BBC still flogging the ‘settlements’ horse

An article entitled “ ‘Hard decisions’ needed for Middle East peace – Kerry appeared on the Middle East page of the BBC News website on May 24th 2013. 

Kerry art

The article – which ostensibly reports on the subject of the recent visit to the region by US Secretary of State John Kerry – devotes a considerable amount of space to promoting the habitual BBC mantras of ‘settlements as an obstacle to peace’ and ‘settlements are illegal under international law’. However, the telegram-style clichés repeated in this article, as in countless others, not only fall short of contributing to BBC audiences’ gaining comprehensive understanding of the issues at stake, but actively prevent them from doing so.

“The last round of direct talks between the two sides broke down two years ago over the issue of settlements.”

This pro forma statement is so well-worn that BBC editors have apparently not noticed that it is no longer accurate even from the point of view of its time-scale.
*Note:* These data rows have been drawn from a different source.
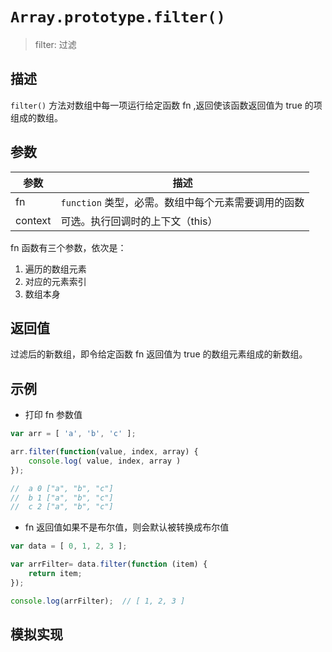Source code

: # `Array.prototype.filter()`

> filter: 过滤 

## 描述

`filter()` 方法对数组中每一项运行给定函数 fn ,返回使该函数返回值为 true 的项组成的数组。

## 参数

参数 | 描述
--- | ---
fn | `function` 类型，必需。数组中每个元素需要调用的函数
context | 可选。执行回调时的上下文（this）

fn 函数有三个参数，依次是：
1. 遍历的数组元素
2. 对应的元素索引
3. 数组本身

## 返回值

过滤后的新数组，即令给定函数 fn 返回值为 true 的数组元素组成的新数组。

## 示例

+ 打印 fn 参数值

```js
var arr = [ 'a', 'b', 'c' ];

arr.filter(function(value, index, array) {
    console.log( value, index, array )
});

//  a 0 ["a", "b", "c"]
//  b 1 ["a", "b", "c"]
//  c 2 ["a", "b", "c"]
```

+ fn 返回值如果不是布尔值，则会默认被转换成布尔值

```js
var data = [ 0, 1, 2, 3 ];

var arrFilter= data.filter(function (item) {
    return item;
});

console.log(arrFilter);  // [ 1, 2, 3 ]
```

## 模拟实现

```js
```
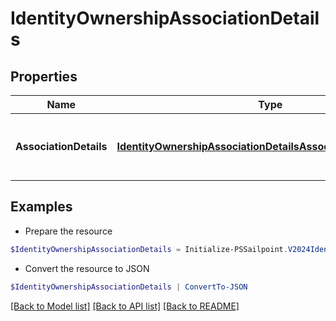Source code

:# IdentityOwnershipAssociationDetails
## Properties

Name | Type | Description | Notes
------------ | ------------- | ------------- | -------------
**AssociationDetails** | [**IdentityOwnershipAssociationDetailsAssociationDetailsInner[]**](IdentityOwnershipAssociationDetailsAssociationDetailsInner.md) | list of all the resource associations for the identity | [optional] 

## Examples

- Prepare the resource
```powershell
$IdentityOwnershipAssociationDetails = Initialize-PSSailpoint.V2024IdentityOwnershipAssociationDetails  -AssociationDetails null
```

- Convert the resource to JSON
```powershell
$IdentityOwnershipAssociationDetails | ConvertTo-JSON
```

[[Back to Model list]](../README.md#documentation-for-models) [[Back to API list]](../README.md#documentation-for-api-endpoints) [[Back to README]](../README.md)

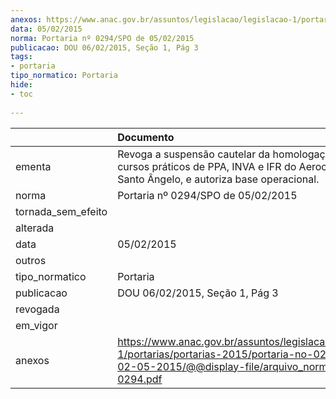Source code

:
 ```yaml
---
anexos: https://www.anac.gov.br/assuntos/legislacao/legislacao-1/portarias/portarias-2015/portaria-no-0294-spo-de-02-05-2015/@@display-file/arquivo_norma/PA2015-0294.pdf
data: 05/02/2015
norma: Portaria nº 0294/SPO de 05/02/2015
publicacao: DOU 06/02/2015, Seção 1, Pág 3
tags:
- portaria
tipo_normatico: Portaria
hide: 
- toc 
 
---
```


|                    | Documento                                                                                                                                                         |
|:-------------------|:------------------------------------------------------------------------------------------------------------------------------------------------------------------|
| ementa             | Revoga a suspensão cautelar da homologação dos cursos práticos de PPA, INVA e IFR do Aeroclube de Santo Ângelo, e autoriza base operacional.                      |
| norma              | Portaria nº 0294/SPO de 05/02/2015                                                                                                                                |
| tornada_sem_efeito |                                                                                                                                                                   |
| alterada           |                                                                                                                                                                   |
| data               | 05/02/2015                                                                                                                                                        |
| outros             |                                                                                                                                                                   |
| tipo_normatico     | Portaria                                                                                                                                                          |
| publicacao         | DOU 06/02/2015, Seção 1, Pág 3                                                                                                                                    |
| revogada           |                                                                                                                                                                   |
| em_vigor           |                                                                                                                                                                   |
| anexos             | https://www.anac.gov.br/assuntos/legislacao/legislacao-1/portarias/portarias-2015/portaria-no-0294-spo-de-02-05-2015/@@display-file/arquivo_norma/PA2015-0294.pdf |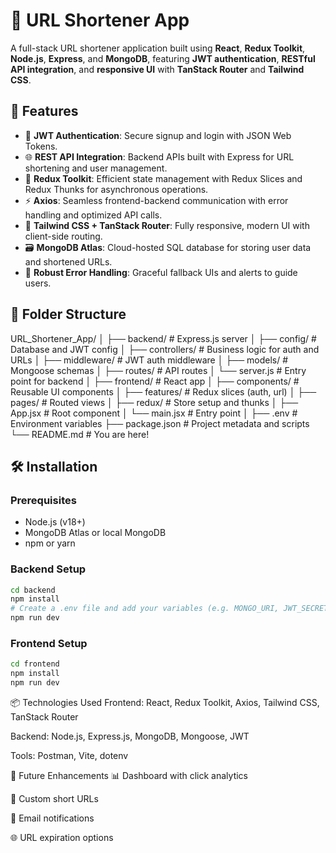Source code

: # 🔗 URL Shortener App

A full-stack URL shortener application built using **React**, **Redux Toolkit**, **Node.js**, **Express**, and **MongoDB**, featuring **JWT authentication**, **RESTful API integration**, and **responsive UI** with **TanStack Router** and **Tailwind CSS**.

## 🚀 Features

- 🔐 **JWT Authentication**: Secure signup and login with JSON Web Tokens.
- 🌐 **REST API Integration**: Backend APIs built with Express for URL shortening and user management.
- 🧠 **Redux Toolkit**: Efficient state management with Redux Slices and Redux Thunks for asynchronous operations.
- ⚡ **Axios**: Seamless frontend-backend communication with error handling and optimized API calls.
- 🎨 **Tailwind CSS + TanStack Router**: Fully responsive, modern UI with client-side routing.
- 🗃️ **MongoDB Atlas**: Cloud-hosted SQL database for storing user data and shortened URLs.
- 🧪 **Robust Error Handling**: Graceful fallback UIs and alerts to guide users.

## 📁 Folder Structure

URL_Shortener_App/
│
├── backend/ # Express.js server
│ ├── config/ # Database and JWT config
│ ├── controllers/ # Business logic for auth and URLs
│ ├── middleware/ # JWT auth middleware
│ ├── models/ # Mongoose schemas
│ ├── routes/ # API routes
│ └── server.js # Entry point for backend
│
├── frontend/ # React app
│ ├── components/ # Reusable UI components
│ ├── features/ # Redux slices (auth, url)
│ ├── pages/ # Routed views
│ ├── redux/ # Store setup and thunks
│ ├── App.jsx # Root component
│ └── main.jsx # Entry point
│
├── .env # Environment variables
├── package.json # Project metadata and scripts
└── README.md # You are here!


## 🛠️ Installation

### Prerequisites
- Node.js (v18+)
- MongoDB Atlas or local MongoDB
- npm or yarn

### Backend Setup

```bash
cd backend
npm install
# Create a .env file and add your variables (e.g. MONGO_URI, JWT_SECRET)
npm run dev
```

### Frontend Setup
```bash
cd frontend
npm install
npm run dev
```
📦 Technologies Used
Frontend: React, Redux Toolkit, Axios, Tailwind CSS, TanStack Router

Backend: Node.js, Express.js, MongoDB, Mongoose, JWT

Tools: Postman, Vite, dotenv

🧠 Future Enhancements
📊 Dashboard with click analytics

🔗 Custom short URLs

📨 Email notifications

🌐 URL expiration options

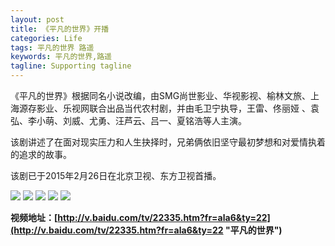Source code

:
 ```yaml
---
layout: post
title: 《平凡的世界》开播
categories: Life
tags: 平凡的世界 路遥 
keywords: 平凡的世界,路遥
tagline: Supporting tagline
---
```

《平凡的世界》根据同名小说改编，由SMG尚世影业、华视影视、榆林文旅、上海源存影业、乐视网联合出品当代农村剧，并由毛卫宁执导，王雷、佟丽娅 、袁弘、李小萌、刘威、尤勇、汪芦云、吕一、夏铭浩等人主演。

该剧讲述了在面对现实压力和人生抉择时，兄弟俩依旧坚守最初梦想和对爱情执着的追求的故事。

该剧已于2015年2月26日在北京卫视、东方卫视首播。

<img src="/assets/pictures/Life/pfdsj_1_Boxcn.jpg">

<img src="/assets/pictures/Life/pfdsj_2_Boxcn.jpg">

<img src="/assets/pictures/Life/pfdsj_3_Boxcn.jpg">

<img src="/assets/pictures/Life/pfdsj_4_Boxcn.jpg">

<img src="/assets/pictures/Life/pfdsj_5_Boxcn.jpg">

**视频地址：[http://v.baidu.com/tv/22335.htm?fr=ala6&ty=22](http://v.baidu.com/tv/22335.htm?fr=ala6&ty=22 "平凡的世界")**
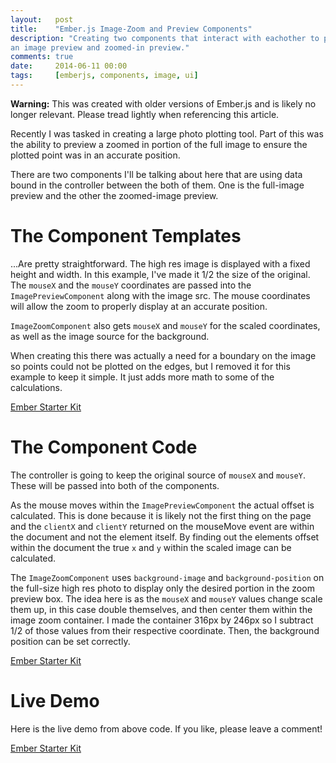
 ```yaml
---
layout:   post
title:    "Ember.js Image-Zoom and Preview Components"
description: "Creating two components that interact with eachother to provide
an image preview and zoomed-in preview."
comments: true
date:     2014-06-11 00:00
tags:     [emberjs, components, image, ui]
---
```


<div class='warning'>
<strong>Warning:</strong> This was created with older versions of Ember.js and is likely no longer relevant. Please tread lightly when referencing this article.
</div>

Recently I was tasked in creating a large photo plotting tool. Part of this was the ability to preview a zoomed in portion of the full image to ensure the plotted point was in an accurate position.

There are two components I'll be talking about here that are using data bound in the controller between the both of them. One is the full-image preview and the other the zoomed-image preview.

# The Component Templates

...Are pretty straightforward. The high res image is displayed with a fixed height and width. In this example, I've made it 1/2 the size of the original. The `mouseX` and the `mouseY` coordinates are passed into the `ImagePreviewComponent` along with the image src. The mouse coordinates will allow the zoom to properly display at an accurate position.

`ImageZoomComponent` also gets `mouseX` and `mouseY` for the scaled coordinates, as well as the image source for the background.

When creating this there was actually a need for a boundary on the image so points could not be plotted on the edges, but I removed it for this example to keep it simple. It just adds more math to some of the calculations.


<a class="jsbin-embed" href="http://emberjs.jsbin.com/puhul/16/embed?html">Ember Starter Kit</a><script src="http://static.jsbin.com/js/embed.js"></script>


# The Component Code

The controller is going to keep the original source of `mouseX` and `mouseY`. These will be passed into both of the components.

As the mouse moves within the `ImagePreviewComponent` the actual offset is calculated. This is done because it is likely not the first thing on the page and the `clientX` and `clientY` returned on the mouseMove event are within the document and not the element itself. By finding out the elements offset within the document the true `x` and `y` within the scaled image can be calculated.

The `ImageZoomComponent` uses `background-image` and `background-position` on the full-size high res photo to display only the desired portion in the zoom preview box. The idea here is as the `mouseX` and `mouseY` values change scale them up, in this case double themselves, and then center them within the image zoom container. I made the container 316px by 246px so I subtract 1/2 of those values from their respective coordinate. Then, the background position can be set correctly.


<a class="jsbin-embed" href="http://emberjs.jsbin.com/puhul/16/embed?js">Ember Starter Kit</a><script src="http://static.jsbin.com/js/embed.js"></script>


# Live Demo

Here is the live demo from above code. If you like, please leave a comment!


<a class="jsbin-embed" href="http://emberjs.jsbin.com/puhul/16/embed?output">Ember Starter Kit</a><script src="http://static.jsbin.com/js/embed.js"></script>

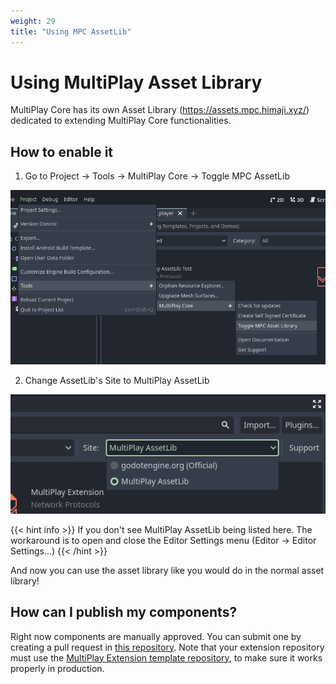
 ```yaml
---
weight: 29
title: "Using MPC AssetLib"
---
```


# Using MultiPlay Asset Library

MultiPlay Core has its own Asset Library (https://assets.mpc.himaji.xyz/) dedicated to extending MultiPlay Core functionalities.

## How to enable it

1. Go to Project -> Tools -> MultiPlay Core -> Toggle MPC AssetLib

![Project -> Tools -> MultiPlay Core -> Toggle MPC AssetLib](assets/t1.png)

2. Change AssetLib's Site to MultiPlay AssetLib

![Change AssetLib's Site to MultiPlay AssetLib](assets/t2.png)

{{< hint info >}}
If you don't see MultiPlay AssetLib being listed here. The workaround is to open and close the Editor Settings menu (Editor -> Editor Settings...)
{{< /hint >}}

And now you can use the asset library like you would do in the normal asset library!

## How can I publish my components?
Right now components are manually approved. You can submit one by creating a pull request in [this repository](https://github.com/maji-git/multiplay-assetlib). Note that your extension repository must use the [MultiPlay Extension template repository](https://github.com/maji-git/multiplay-extension-template), to make sure it works properly in production.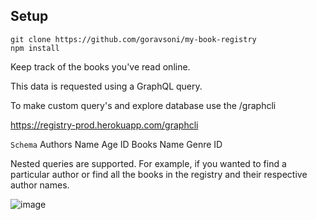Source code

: ## Setup 

````git clone https://github.com/goravsoni/my-book-registry````
<br />
````npm install````

Keep track of the books you've read online.



This data is requested using a GraphQL query.

To make custom query's and explore database use the /graphcli

https://registry-prod.herokuapp.com/graphcli

````Schema````
Authors
  Name
  Age
  ID
Books
  Name
  Genre
  ID

Nested queries are supported. For example, if you wanted to find a particular author or find all the books in the registry and their respective author names.

![image](https://user-images.githubusercontent.com/49302341/162526536-0c09266e-4a17-4391-ba22-5cdbc331f720.png)

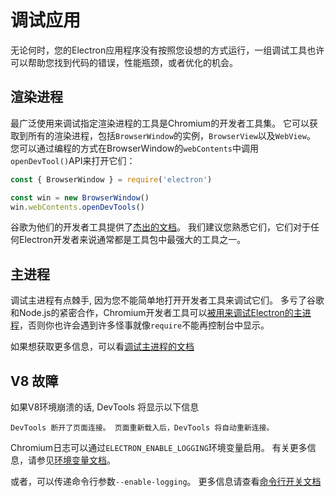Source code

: # 调试应用

无论何时，您的Electron应用程序没有按照您设想的方式运行，一组调试工具也许可以帮助您找到代码的错误，性能瓶颈，或者优化的机会。

## 渲染进程

最广泛使用来调试指定渲染进程的工具是Chromium的开发者工具集。 它可以获取到所有的渲染进程，包括`BrowserWindow`的实例，`BrowserView`以及`WebView`。 您可以通过编程的方式在BrowserWindow的`webContents`中调用`openDevTool()`API来打开它们：

```javascript
const { BrowserWindow } = require('electron')

const win = new BrowserWindow()
win.webContents.openDevTools()
```

谷歌为他们的开发者工具提供了[杰出的文档][devtools]。 我们建议您熟悉它们，它们对于任何Electron开发者来说通常都是工具包中最强大的工具之一。

## 主进程

调试主进程有点棘手, 因为您不能简单地打开开发者工具来调试它们。 多亏了谷歌和Node.js的紧密合作，Chromium开发者工具可以[被用来调试Electron的主进程][node-inspect]，否则你也许会遇到许多怪事就像`require`不能再控制台中显示。

如果想获取更多信息，可以看[调试主进程的文档][main-debug]

## V8 故障

如果V8环境崩溃的话, DevTools 将显示以下信息

`DevTools 断开了页面连接。 页面重新载入后，DevTools 将自动重新连接。`

Chromium日志可以通过`ELECTRON_ENABLE_LOGGING`环境变量启用。 有关更多信息，请参见[环境变量文档](../api/environment-variables.md#electron_enable_logging)。

或者，可以传递命令行参数`--enable-logging`。 更多信息请查看[命令行开关文档](../api/command-line-switches.md#--enable-logging)

[node-inspect]: https://nodejs.org/en/docs/inspector/
[devtools]: https://developer.chrome.com/devtools
[main-debug]: ./debugging-main-process.md
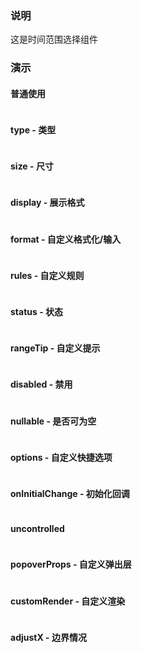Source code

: ### 说明

这是时间范围选择组件

### 演示

#### 普通使用

```js {"codepath": "range.jsx"}
```

#### type - 类型

```js {"codepath": "range-type.jsx"}
```

#### size - 尺寸

```js {"codepath": "range-size.jsx"}
```

#### display - 展示格式

```js {"codepath": "range-display.jsx"}
```

#### format - 自定义格式化/输入

```js {"codepath": "range-format.jsx"}
```

#### rules - 自定义规则

```js {"codepath": "range-rules.jsx"}
```

#### status - 状态

```js {"codepath": "range-status.jsx"}
```

#### rangeTip - 自定义提示

```js {"codepath": "range-rangeTip.jsx"}
```

#### disabled - 禁用

```js {"codepath": "range-disabled.jsx"}
```

#### nullable - 是否可为空

```js {"codepath": "range-nullable.jsx"}
```

#### options - 自定义快捷选项

```js {"codepath": "range-options.jsx"}
```

#### onInitialChange - 初始化回调

```js {"codepath": "range-onInitialChange.jsx"}
```

#### uncontrolled

```js {"codepath": "range-uncontrolled.jsx"}
```

#### popoverProps - 自定义弹出层

```js {"codepath": "range-popoverProps.jsx"}
```

#### customRender - 自定义渲染

```js {"codepath": "range-customRender.jsx"}
```

#### adjustX - 边界情况

```js {"codepath": "range-adjustX.jsx"}
```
The Palestinian Authority refused to continue direct negotiations in late September 2010 – two years and eight months ago. The statement fails to inform readers that prior to that break-down in talks, a ten-month freeze on construction had been implemented by Israel in order to encourage the renewal of discussions, but the Palestinian Authority failed to come to the negotiating table for nine of those ten months and then used the end of the construction freeze on September 26th 2010 as a pretext to refuse to continue talks.

“Mr Kerry called on Israel to prevent further settlement building where possible in the West Bank but stopped short of calling for a total freeze.”

This statement misleads BBC audiences by implying through the use of the phrase “further settlement building” that new towns and villages are being constructed in Judea & Samaria and by failing to make clear that in fact the issue is building within the municipal boundaries of existing communities. 

“Palestinian officials want all settlement activity in the West Bank to stop before they return to negotiations with Israel.

Israel says it will not accept any preconditions for talks.

Last week the Israeli government took steps to authorise four Jewish settlement outposts in the occupied West Bank.

Israeli settlements in the West Bank are considered illegal under international law, although Israel disputes this.”

As usual, the BBC conceals from its audiences the fact that there are differing legal opinions on the subject. 

“The main issues to be addressed in a peace agreement include borders, the future of Jewish settlements, the status of Jerusalem and fate of Palestinian refugees.”

Note the repeated use of the term “Jewish settlements” rather than ‘Israeli’. Communities in Judea & Samaria were built under the auspices of successive Israeli governments – all of which were democratically elected by the entire spectrum of the Israeli people – including the 20% or so who are not Jewish.  

An average reader of this article would go away convinced that building in communities in Judea & Samaria is the main issue preventing a peace agreement between Israel and the Palestinians. So let’s take a look at just some of what the BBC has to airbrush out of its ‘peace process’ narrative, as presented in this article and many others, in order to promote that chimera to its audiences. 

1. The Palestinian Authority’s insistence on the ‘right of return’ for refugees: a scenario which would bring about the end of Israel as a Jewish state.

2. The Palestinian Authority’s refusal to recognize Israel as a Jewish state.

3. The fact that Mahmoud Abbas does not hold a legitimate democratically elected mandate to sign any agreement on behalf of the Palestinian people.

4. The fact that part of the territory intended to be a Palestinian state is not controlled by the Palestinian Authority, but by a terrorist organization at war with Israel.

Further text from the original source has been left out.